Mehr junge Allgemeinmediziner aufs Land zu locken, ist angesichts der dramatischen ärztlichen Versorgung in vielen ländlichen Regionen im Freistaat bitter nötig. Denn: „Jeder dritte Hausarzt in Bayern ist derzeit über 60 Jahre alt“, stellte die bayerische Gesundheitsministerin Melanie Huml (CSU) fest. Und auch für den Vorsitzenden des Bayerischen Hausarztverbandes, Dieter Geis, ist die Lage alarmierend: „Wenn wir die derzeitige Situation nicht stoppen, wird künftig in Bayern wöchentlich eine Hausarztpraxis schließen“. Zum Glück beginne sich das Blatt gerade zu wenden. „Inzwischen nimmt die Allgemeinmedizin bei den Medizinstudenten einen wesentlich höheren Stellenwert ein als noch vor 15 Jahren.“
Genau auf diesen Stimmungswandel baut das BeLA-Projekt, das derzeit in sieben bayerischen Regionen anläuft: In den südbayerischen Regionen Mühldorf am Inn und Eichstätt/Kösching, in den nordbayerischen Regionen Forchheim/Ebermannstadt, Kulmbach/Stadtsteinach, Scheßlitz/Burgebrach und dem Landkreis Weißenburg-Gunzenhausen. Zugleich wird das seit 2015 laufende Pilotprojekt in der Region Dillingen unter neuer Projektflagge fortgesetzt. Die guten Erfahrungen in Dillingen hatten Huml veranlasst, die dort erprobte Hausarzt-Ausbildung nun auf weitere bayerische Regionen auszuweiten.
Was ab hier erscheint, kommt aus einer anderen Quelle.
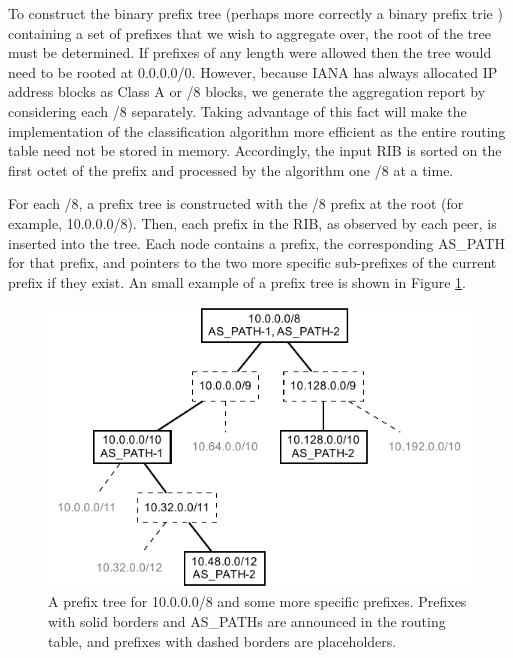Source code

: To construct the binary prefix tree (perhaps more correctly a binary prefix
trie \cite{Wu:2008fk}) containing a set of prefixes that we wish to aggregate
over, the root of the tree must be determined. If prefixes of any length were
allowed then the tree would need to be rooted at 0.0.0.0/0. However, because
IANA has always allocated IP address blocks as Class A or /8 blocks, we
generate the aggregation report by considering each /8 separately. Taking
advantage of this fact will make the implementation of the classification
algorithm more efficient as the entire routing table need not be stored in
memory. Accordingly, the input RIB is sorted on the first octet of the prefix
and processed by the algorithm one /8 at a time.

For each /8, a prefix tree is constructed with the /8 prefix at the root (for
example, 10.0.0.0/8). Then, each prefix in the RIB, as observed by each peer,
is inserted into the tree. Each node contains a prefix, the corresponding
AS\_PATH for that prefix, and pointers to the two more specific sub-prefixes of
the current prefix if they exist. An small example of a prefix tree is shown in
Figure \ref{fig:ex_prefix_tree}.

\begin{figure}
\begin{center}
    \includegraphics{figures/ex_prefix_tree.pdf}
    \caption[A prefix tree]{A prefix tree for 10.0.0.0/8 and some more specific
    prefixes. Prefixes with solid borders and AS\_PATHs are announced in the
    routing table, and prefixes with dashed borders are placeholders.}
    \label{fig:ex_prefix_tree}
\end{center}
\end{figure}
Dr. Ulrike Bechtel, Chefärztin an der Dillinger Kreisklinik St. Elisabeth, hatte das Konzept 2010 mit dem regionalen Praxisnetzwerk „Pradix“ entwickelt. Seit das Krankenhaus 2013 als Lehrkrankenhaus der Technischen Universität München (TUM) anerkannt wurde, werden dort Studierende praktisch ausgebildet. „Der Verbund macht es möglich, dass wir nicht nur junge Mediziner in den Landkreis locken, sondern sie auch noch besonders gut auf ihr Berufsziel Hausarzt vorbereiten“, sagt die Medizinerin. Denn ihre praktische Ausbildung absolvieren die Studenten und Weiterbildungsassistenten nicht nur an der Klinik selbst, sondern eben auch bei den Hausärzten in der Region.
Die Dillinger Erfahrungen stimmen hoffnungsvoll: Von den 14 Nachwuchsmedizinern, die 2015 und 2016 an der Dillinger Klinik und den kooperierenden Arztpraxen ihr Praktisches Jahr absolvierten, entschieden sich immerhin sechs für den Verbleib in der Region. Alle absolvieren inzwischen eine Facharztausbildung zum Allgemeinmediziner, berichtet Professor Antonius Schneider von der TUM.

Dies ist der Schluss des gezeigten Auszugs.